Folha de S. Paulo


Contra os mexericos

As teorias conspiratórias se propagam onde há grande tensão –política, social ou emocional–e muita opacidade. Elas se alimentam do incompreendido, do inexplorado, do não revelado.

A morte do ministro do Supremo Tribunal Federal Teori Zavascki é um daqueles casos que põem à prova a imprensa brasileira e sua capacidade de reagir a boatos com informações checadas e transparentes.

Uma figura proeminente que enfrenta grupos políticos e econômicos poderosos morre em acidente de avião que vitimou mais quatro em circunstâncias nebulosas. A tragédia ganha contornos obscuros porque entre as vítimas estão um empresário com fama de "bon vivant" e duas mulheres cuja identificação demorou muito para ser divulgada.

Os elementos aqui resumidamente expostos são mais que suficientes para movimentar a máquina de elaboração da teoria da conspiração.

Além da perplexidade geral, começaram a circular imediatamente as mais variadas versões –não embasadas em indícios concretos– sobre a queda da aeronave e supostos segredos íntimos das vítimas.

Figura-chave na maior investigação já feita sobre corrupção, o relator da Operação Lava Jato pretendia, em fevereiro, chancelar e tornar público o conteúdo das delações premiadas de 77 executivos da Odebrecht. São cerca de 800 depoimentos com indícios de prática de corrupção e desvio de dinheiro público por duas centenas de políticos.
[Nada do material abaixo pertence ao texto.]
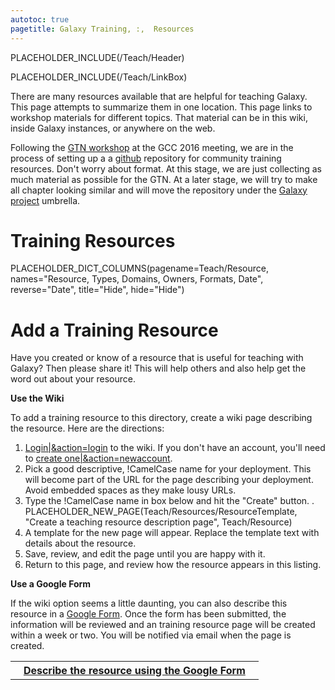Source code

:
 ```yaml
---
autotoc: true
pagetitle: Galaxy Training, :,  Resources
---
```

PLACEHOLDER_INCLUDE(/Teach/Header)



PLACEHOLDER_INCLUDE(/Teach/LinkBox)

There are many resources available that are helpful for teaching Galaxy.  This page attempts to summarize them in one location.  This page links to workshop materials for different topics.  That material can be in this wiki, inside Galaxy instances, or anywhere on the web.

Following the [GTN workshop](https://gcc16.sched.org/event/5VbP/galactically-speaking-best-practices-and-resources-for-galaxy-training) at the GCC 2016 meeting, we are in the process of setting up a a [github](https://github.com/bgruening/training-material) repository for community training resources. Don't worry about format. At this stage, we are just collecting as much material as possible for the GTN. At a later stage, we will try to make all chapter looking similar and will move the repository under the [Galaxy project](https://github.com/galaxyproject) umbrella.



# Training Resources

PLACEHOLDER_DICT_COLUMNS(pagename=Teach/Resource, names="Resource, Types, Domains, Owners, Formats, Date", reverse="Date", title="Hide", hide="Hide")


# Add a Training Resource

Have you created or know of a resource that is useful for teaching with Galaxy?  Then please share it!  This will help others and also help get the word out about your resource.

**Use the Wiki**

To add a training resource to this directory, create a wiki page describing the resource. Here are the directions:

1. [Login|&action=login](/Community/Deployments) to the wiki. If you don't have an account, you'll need to [create one|&action=newaccount](/Community/Deployments).
1. Pick a good descriptive, !CamelCase name for your deployment.  This will become part of the URL for the page describing your deployment.  Avoid embedded spaces as they make lousy URLs.
1. Type the !CamelCase name in box below and hit the "Create" button.
    . PLACEHOLDER_NEW_PAGE(Teach/Resources/ResourceTemplate, "Create a teaching resource description page", Teach/Resource)
1. A template for the new page will appear.  Replace the template text with details about the resource.
1. Save, review, and edit the page until you are happy with it.
1. Return to this page, and review how the resource appears in this listing.

**Use a Google Form**

If the wiki option seems a little daunting, you can also describe this resource in a [Google Form](http://bit.ly/gxytrainresourceform).  Once the form has been submitted, the information will be reviewed and an training resource page will be created within a week or two.  You will be notified via email when the page is created.

<table>
  <tr>
    <th> &nbsp;&nbsp; <a href='http://bit.ly/gxytrainresourceform'>Describe the resource using the Google Form</a> &nbsp;&nbsp; </th>
  </tr>
</table>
A imprensa não pode descartar qualquer linha de investigação. Deve buscar informações técnicas precisas que expliquem o acidente.

A quase totalidade dos especialistas em aviação atribui ao mau tempo um papel preponderante. Não houve explosões e o combustível parecia ser suficiente. O piloto era experiente e conhecia a rota.
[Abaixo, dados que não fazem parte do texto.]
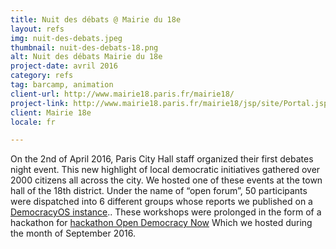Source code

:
 ```yaml
---
title: Nuit des débats @ Mairie du 18e
layout: refs
img: nuit-des-debats.jpeg
thumbnail: nuit-des-debats-18.png
alt: Nuit des débats Mairie du 18e
project-date: avril 2016
category: refs
tag: barcamp, animation
client-url: http://www.mairie18.paris.fr/mairie18/
project-link: http://www.mairie18.paris.fr/mairie18/jsp/site/Portal.jsp?document_id=19314&portlet_id=2681
client: Mairie 18e
locale: fr

---
```


On the 2nd of April 2016, Paris City Hall staff organized their first debates night event. This new highlight of local democratic initiatives gathered over 2000 citizens all across the city.
We hosted one of these events at the town hall of the 18th district. Under the name of “open forum”, 50 participants were dispatched into 6 different groups whose reports we published on a [ DemocracyOS instance](http://nuitdesdebatsparis18.herokuapp.com/)..
These workshops were prolonged in the form of a hackathon for [hackathon Open Democracy Now](http://www.opensourcepolitics.eu/refs/2016/09/25/hackathon-mairie18/) Which we hosted during the month of September 2016.
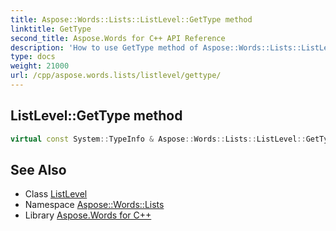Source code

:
 ```yaml
---
title: Aspose::Words::Lists::ListLevel::GetType method
linktitle: GetType
second_title: Aspose.Words for C++ API Reference
description: 'How to use GetType method of Aspose::Words::Lists::ListLevel class in C++.'
type: docs
weight: 21000
url: /cpp/aspose.words.lists/listlevel/gettype/
---
```

## ListLevel::GetType method




```cpp
virtual const System::TypeInfo & Aspose::Words::Lists::ListLevel::GetType() const override
```

## See Also

* Class [ListLevel](../)
* Namespace [Aspose::Words::Lists](../../)
* Library [Aspose.Words for C++](../../../)
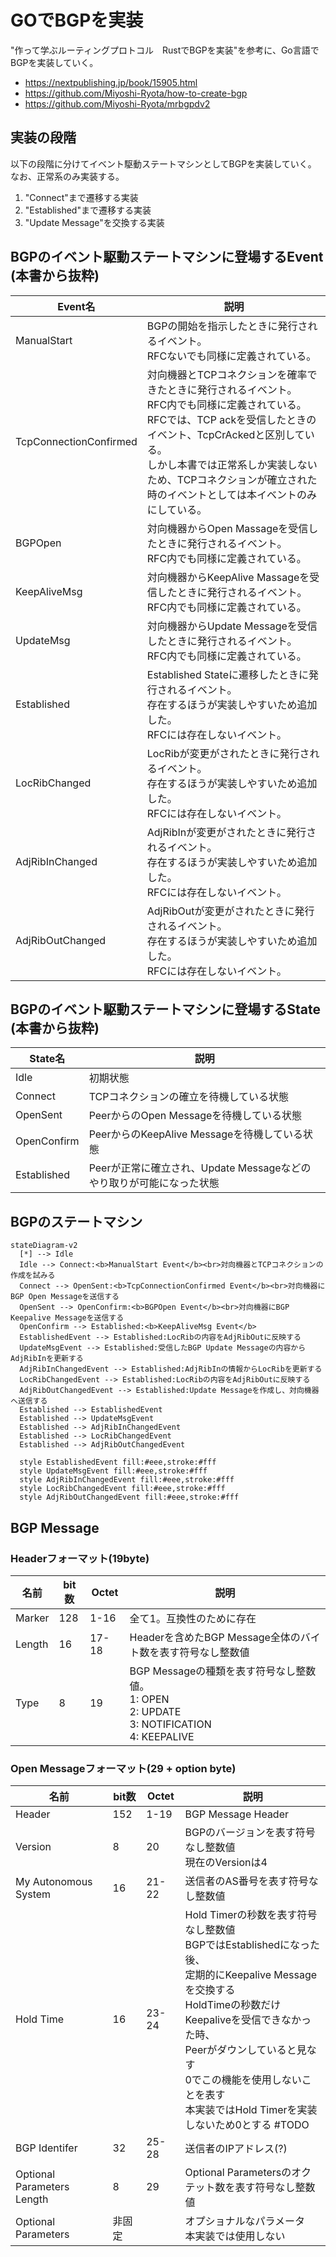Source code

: # GOでBGPを実装
"作って学ぶルーティングプロトコル　RustでBGPを実装"を参考に、Go言語でBGPを実装していく。
- https://nextpublishing.jp/book/15905.html
- https://github.com/Miyoshi-Ryota/how-to-create-bgp
- https://github.com/Miyoshi-Ryota/mrbgpdv2

## 実装の段階
以下の段階に分けてイベント駆動ステートマシンとしてBGPを実装していく。
なお、正常系のみ実装する。
1. "Connect"まで遷移する実装
2. "Established"まで遷移する実装
3. "Update Message"を交換する実装

## BGPのイベント駆動ステートマシンに登場するEvent   (本書から抜粋)
|Event名|説明|
|---|---|
|ManualStart|BGPの開始を指示したときに発行されるイベント。<br>RFCないでも同様に定義されている。|
|TcpConnectionConfirmed|対向機器とTCPコネクションを確率できたときに発行されるイベント。<br>RFC内でも同様に定義されている。<br>RFCでは、TCP ackを受信したときのイベント、TcpCrAckedと区別している。<br>しかし本書では正常系しか実装しないため、TCPコネクションが確立された時のイベントとしては本イベントのみにしている。|
|BGPOpen|対向機器からOpen Massageを受信したときに発行されるイベント。<br>RFC内でも同様に定義されている。|
|KeepAliveMsg|対向機器からKeepAlive Massageを受信したときに発行されるイベント。<br>RFC内でも同様に定義されている。|
|UpdateMsg|対向機器からUpdate Messageを受信したときに発行されるイベント。<br>RFC内でも同様に定義されている。|
|Established|Established Stateに遷移したときに発行されるイベント。<br>存在するほうが実装しやすいため追加した。<br>RFCには存在しないイベント。|
|LocRibChanged|LocRibが変更がされたときに発行されるイベント。<br>存在するほうが実装しやすいため追加した。<br>RFCには存在しないイベント。|
|AdjRibInChanged|AdjRibInが変更がされたときに発行されるイベント。<br>存在するほうが実装しやすいため追加した。<br>RFCには存在しないイベント。|
|AdjRibOutChanged|AdjRibOutが変更がされたときに発行されるイベント。<br>存在するほうが実装しやすいため追加した。<br>RFCには存在しないイベント。|

## BGPのイベント駆動ステートマシンに登場するState   (本書から抜粋)
|State名|説明|
|---|---|
|Idle|初期状態|
|Connect|TCPコネクションの確立を待機している状態|
|OpenSent|PeerからのOpen Messageを待機している状態|
|OpenConfirm|PeerからのKeepAlive Messageを待機している状態|
|Established|Peerが正常に確立され、Update Messageなどのやり取りが可能になった状態|

## BGPのステートマシン
```mermaid
stateDiagram-v2
  [*] --> Idle
  Idle --> Connect:<b>ManualStart Event</b><br>対向機器とTCPコネクションの作成を試みる
  Connect --> OpenSent:<b>TcpConnectionConfirmed Event</b><br>対向機器にBGP Open Messageを送信する
  OpenSent --> OpenConfirm:<b>BGPOpen Event</b><br>対向機器にBGP Keepalive Messageを送信する
  OpenConfirm --> Established:<b>KeepAliveMsg Event</b>
  EstablishedEvent --> Established:LocRibの内容をAdjRibOutに反映する
  UpdateMsgEvent --> Established:受信したBGP Update Messageの内容から AdjRibInを更新する
  AdjRibInChangedEvent --> Established:AdjRibInの情報からLocRibを更新する
  LocRibChangedEvent --> Established:LocRibの内容をAdjRibOutに反映する
  AdjRibOutChangedEvent --> Established:Update Messageを作成し、対向機器へ送信する
  Established --> EstablishedEvent
  Established --> UpdateMsgEvent
  Established --> AdjRibInChangedEvent
  Established --> LocRibChangedEvent
  Established --> AdjRibOutChangedEvent

  style EstablishedEvent fill:#eee,stroke:#fff
  style UpdateMsgEvent fill:#eee,stroke:#fff
  style AdjRibInChangedEvent fill:#eee,stroke:#fff
  style LocRibChangedEvent fill:#eee,stroke:#fff
  style AdjRibOutChangedEvent fill:#eee,stroke:#fff
  ```

## BGP Message
### Headerフォーマット(19byte)
|名前|bit数|Octet|説明|
|---|---|---|---|
|Marker|128|1-16|全て1。互換性のために存在|
|Length|16|17-18|Headerを含めたBGP Message全体のバイト数を表す符号なし整数値|
|Type|8|19|BGP Messageの種類を表す符号なし整数値。<br>1: OPEN<br>2: UPDATE<br>3: NOTIFICATION<br>4: KEEPALIVE|

### Open Messageフォーマット(29 + option byte)
|名前|bit数|Octet|説明|
|---|---|---|---|
|Header|152|1-19|BGP Message Header|
|Version|8|20|BGPのバージョンを表す符号なし整数値<br>現在のVersionは4|
|My Autonomous System|16|21-22|送信者のAS番号を表す符号なし整数値|
|Hold Time|16|23-24|Hold Timerの秒数を表す符号なし整数値<br>BGPではEstablishedになった後、<br>定期的にKeepalive Messageを交換する<br>HoldTimeの秒数だけKeepaliveを受信できなかった時、<br>Peerがダウンしていると見なす<br>0でこの機能を使用しないことを表す<br>本実装ではHold Timerを実装しないため0とする #TODO|
|BGP Identifer|32|25-28|送信者のIPアドレス(?)|
|Optional Parameters Length|8|29|Optional Parametersのオクテット数を表す符号なし整数値|
|Optional Parameters|非固定||オプショナルなパラメータ<br>本実装では使用しない|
A possibilidade de sabotagem que provocasse a queda do avião uma hora depois da decolagem é minimizada por quem tem conhecimento técnico, mas não descartada. O filho do ministro reafirmou que a família recebia ameaças.

Um dos valores mais nobres da ação de Teori Zavascki na Lava Jato foi a reiterada transparência de seus atos. Em sua memória, a imprensa e as instituições devem seguir esse preceito até o limite máximo. Só assim poderão evitar que se perpetuem as versões apimentadas das teorias conspiratórias.
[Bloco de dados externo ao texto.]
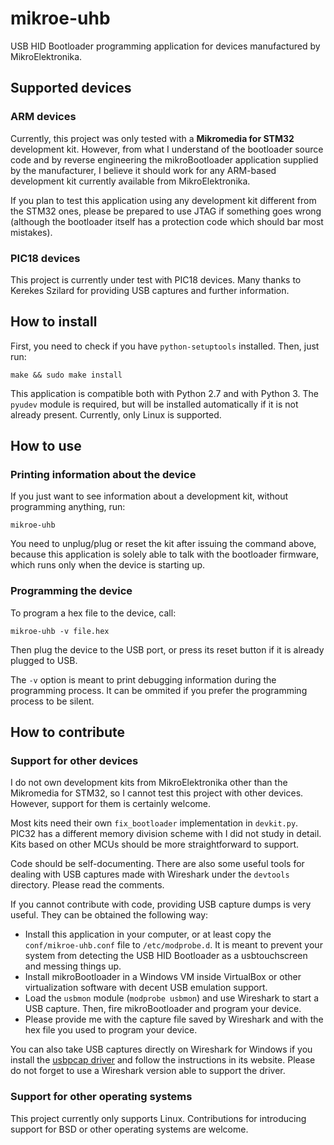 mikroe-uhb
==========

USB HID Bootloader programming application for devices manufactured by MikroElektronika.


Supported devices
-----------------

### ARM devices

Currently, this project was only tested with a **Mikromedia for STM32** development kit. However, from what I understand of the bootloader source code and by reverse engineering the mikroBootloader application supplied by the manufacturer, I believe it should work for any ARM-based development kit currently available from MikroElektronika.

If you plan to test this application using any development kit different from the STM32 ones, please be prepared to use JTAG if something goes wrong (although the bootloader itself has a protection code which should bar most mistakes).

### PIC18 devices

This project is currently under test with PIC18 devices. Many thanks to Kerekes Szilard for providing USB captures and further information.


How to install
--------------

First, you need to check if you have `python-setuptools` installed.
Then, just run:

```
make && sudo make install
```

This application is compatible both with Python 2.7 and with Python 3. The `pyudev` module is required, but will be installed automatically if it is not already present. Currently, only Linux is supported.


How to use
----------

### Printing information about the device

If you just want to see information about a development kit, without programming anything, run:

```
mikroe-uhb
```

You need to unplug/plug or reset the kit after issuing the command above, because this application is solely able to talk with the bootloader firmware, which runs only when the device is starting up.


### Programming the device

To program a hex file to the device, call:

```
mikroe-uhb -v file.hex
```

Then plug the device to the USB port, or press its reset button if it is already plugged to USB.

The `-v` option is meant to print debugging information during the programming process. It can be ommited if you prefer the programming process to be silent.


How to contribute
-----------------

### Support for other devices

I do not own development kits from MikroElektronika other than the Mikromedia for STM32, so I cannot test this project with other devices. However, support for them is certainly welcome.

Most kits need their own `fix_bootloader` implementation in `devkit.py`. PIC32 has a different memory division scheme with I did not study in detail. Kits based on other MCUs should be more straightforward to support.

Code should be self-documenting. There are also some useful tools for dealing with USB captures made with Wireshark under the `devtools` directory. Please read the comments.

If you cannot contribute with code, providing USB capture dumps is very useful. They can be obtained the following way:

* Install this application in your computer, or at least copy the `conf/mikroe-uhb.conf` file to `/etc/modprobe.d`. It is meant to prevent your system from detecting the USB HID Bootloader as a usbtouchscreen and messing things up.
* Install mikroBootloader in a Windows VM inside VirtualBox or other virtualization software with decent USB emulation support.
* Load the `usbmon` module (`modprobe usbmon`) and use Wireshark to start a USB capture. Then, fire mikroBootloader and program your device.
* Please provide me with the capture file saved by Wireshark and with the hex file you used to program your device.

You can also take USB captures directly on Wireshark for Windows if you install the [usbpcap driver](http://desowin.org/usbpcap) and follow the instructions in its website. Please do not forget to use a Wireshark version able to support the driver.

### Support for other operating systems

This project currently only supports Linux. Contributions for introducing support for BSD or other operating systems are welcome.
Um lado mais sensível, seja do aspecto ético, seja do moral, é a relação entre as vítimas. Alguns questionaram o interesse de um empresário em oferecer voo e hospedagem a um ministro do STF.

Carlos Alberto Filgueiras, dono do hotel Emiliano, contestava no Supremo uma ação que o acusava de construir ilegalmente em área de proteção ambiental. Era também sócio do banqueiro André Esteves, que chegou a ser preso pela Lava Jato.

Tendo a ver como inadequado esse tipo de proximidade. Mas ninguém vive em uma bolha. Juízes mantêm laços de amizade. Aqui também é preciso ser transparente.

É legítimo relatar e investigar interesses de Filgueiras que tenham trâmite no STF. Se nenhuma decisão do ministro, entretanto, comprovadamente o favoreceu, não há por que condenar a relação dos dois. Daí ser imperioso investigar com cuidado.

As duas mulheres que os acompanhavam foram vítimas de comentários indelicados, muitas vezes cifrados. A Folha derrapou no tema.

O leitor Thiago Raposo reclamou de que, "no afã de dar um furo de reportagem", o jornal se prestou ao papel de divulgar conjecturas misóginas. Descreveu fotos postadas em rede social de uma das vítimas com olhar machista, que salientava os cabelos pintados de vermelho, tatuagens e a prática de dança do ventre.

Concordo com o leitor que a citação foi descontextualizada e alimentou percepções que podem ser injustas e equivocadas. É o tipo de escorregão que não cabe em um jornal de qualidade. A intimidade das vítimas deve ser preservada, a menos que haja razão de interesse público para que seja exposta.

A morte de Teori Zavascki deve pôr o jornalismo em alerta pelos riscos que representa. Não por mexericos. O STF terá que definir o novo relator e, com isso, o futuro da Lava Jato. Manter características de independência, transparência, respeito aos trâmites legais e direito ao contraditório será fundamental para que o país avance em meio à investigação turbulenta.

Zavascki pregava que fossem públicas todas as informações de processos judiciais que não pudessem comprometer investigações futuras.

Seguia diagnóstico centenário de Louis Brandeis (1856-1941), juiz da Suprema Corte dos EUA: "Transparência é adequadamente elogiada como o melhor remédio para doenças sociais e industriais. A luz do Sol é reconhecida como o melhor dos desinfetantes".

Caberá à imprensa cobrar que seu sucessor na Operação Lava Jato assim proceda.